Content starts

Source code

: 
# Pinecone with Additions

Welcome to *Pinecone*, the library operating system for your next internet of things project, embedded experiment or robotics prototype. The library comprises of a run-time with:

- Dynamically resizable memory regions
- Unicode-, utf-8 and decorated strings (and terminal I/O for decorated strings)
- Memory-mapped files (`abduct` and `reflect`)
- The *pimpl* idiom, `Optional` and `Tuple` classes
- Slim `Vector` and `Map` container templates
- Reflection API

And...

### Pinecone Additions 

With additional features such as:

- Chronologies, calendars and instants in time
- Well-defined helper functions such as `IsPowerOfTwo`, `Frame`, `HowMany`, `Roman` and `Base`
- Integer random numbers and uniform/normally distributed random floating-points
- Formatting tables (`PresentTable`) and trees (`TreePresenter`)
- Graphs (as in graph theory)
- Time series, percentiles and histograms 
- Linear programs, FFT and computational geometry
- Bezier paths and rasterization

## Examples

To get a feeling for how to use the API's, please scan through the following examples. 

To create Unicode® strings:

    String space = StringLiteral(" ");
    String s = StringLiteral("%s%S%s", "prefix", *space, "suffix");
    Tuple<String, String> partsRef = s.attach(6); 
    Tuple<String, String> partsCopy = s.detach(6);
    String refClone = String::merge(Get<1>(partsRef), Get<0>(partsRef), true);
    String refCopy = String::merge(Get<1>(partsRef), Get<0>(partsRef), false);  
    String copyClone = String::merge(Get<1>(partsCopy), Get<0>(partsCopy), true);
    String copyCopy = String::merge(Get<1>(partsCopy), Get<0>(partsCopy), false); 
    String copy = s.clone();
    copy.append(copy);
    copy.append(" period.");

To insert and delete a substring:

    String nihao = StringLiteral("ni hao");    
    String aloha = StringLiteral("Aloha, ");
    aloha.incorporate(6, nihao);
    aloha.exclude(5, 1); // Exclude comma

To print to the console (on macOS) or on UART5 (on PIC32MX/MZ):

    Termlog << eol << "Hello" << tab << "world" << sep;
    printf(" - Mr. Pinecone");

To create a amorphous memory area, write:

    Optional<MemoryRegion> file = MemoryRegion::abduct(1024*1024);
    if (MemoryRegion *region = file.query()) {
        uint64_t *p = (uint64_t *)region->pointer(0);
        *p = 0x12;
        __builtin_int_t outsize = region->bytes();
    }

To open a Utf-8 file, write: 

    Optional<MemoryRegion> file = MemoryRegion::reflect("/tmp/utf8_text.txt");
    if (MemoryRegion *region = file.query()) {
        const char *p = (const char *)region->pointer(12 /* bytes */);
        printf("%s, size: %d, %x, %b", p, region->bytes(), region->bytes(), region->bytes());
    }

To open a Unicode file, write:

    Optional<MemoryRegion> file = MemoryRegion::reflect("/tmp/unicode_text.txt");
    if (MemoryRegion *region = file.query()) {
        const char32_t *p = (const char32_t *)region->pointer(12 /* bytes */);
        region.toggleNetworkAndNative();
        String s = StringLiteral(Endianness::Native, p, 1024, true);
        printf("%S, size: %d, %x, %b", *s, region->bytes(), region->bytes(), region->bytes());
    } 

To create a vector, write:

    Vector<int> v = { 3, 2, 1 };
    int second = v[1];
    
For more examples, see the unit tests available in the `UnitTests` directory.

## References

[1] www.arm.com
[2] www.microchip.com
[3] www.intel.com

Content ends

Out of the data above, set down the lines from the one with "## Examples" to the one with "String s = StringLiteral(Endianness::Native, p, 1024, true);", both included, exactly as written and with no additions.

### Exercise response
## Examples

To get a feeling for how to use the API's, please scan through the following examples. 

To create Unicode® strings:

    String space = StringLiteral(" ");
    String s = StringLiteral("%s%S%s", "prefix", *space, "suffix");
    Tuple<String, String> partsRef = s.attach(6); 
    Tuple<String, String> partsCopy = s.detach(6);
    String refClone = String::merge(Get<1>(partsRef), Get<0>(partsRef), true);
    String refCopy = String::merge(Get<1>(partsRef), Get<0>(partsRef), false);  
    String copyClone = String::merge(Get<1>(partsCopy), Get<0>(partsCopy), true);
    String copyCopy = String::merge(Get<1>(partsCopy), Get<0>(partsCopy), false); 
    String copy = s.clone();
    copy.append(copy);
    copy.append(" period.");

To insert and delete a substring:

    String nihao = StringLiteral("ni hao");    
    String aloha = StringLiteral("Aloha, ");
    aloha.incorporate(6, nihao);
    aloha.exclude(5, 1); // Exclude comma

To print to the console (on macOS) or on UART5 (on PIC32MX/MZ):

    Termlog << eol << "Hello" << tab << "world" << sep;
    printf(" - Mr. Pinecone");

To create a amorphous memory area, write:

    Optional<MemoryRegion> file = MemoryRegion::abduct(1024*1024);
    if (MemoryRegion *region = file.query()) {
        uint64_t *p = (uint64_t *)region->pointer(0);
        *p = 0x12;
        __builtin_int_t outsize = region->bytes();
    }

To open a Utf-8 file, write: 

    Optional<MemoryRegion> file = MemoryRegion::reflect("/tmp/utf8_text.txt");
    if (MemoryRegion *region = file.query()) {
        const char *p = (const char *)region->pointer(12 /* bytes */);
        printf("%s, size: %d, %x, %b", p, region->bytes(), region->bytes(), region->bytes());
    }

To open a Unicode file, write:

    Optional<MemoryRegion> file = MemoryRegion::reflect("/tmp/unicode_text.txt");
    if (MemoryRegion *region = file.query()) {
        const char32_t *p = (const char32_t *)region->pointer(12 /* bytes */);
        region.toggleNetworkAndNative();
        String s = StringLiteral(Endianness::Native, p, 1024, true);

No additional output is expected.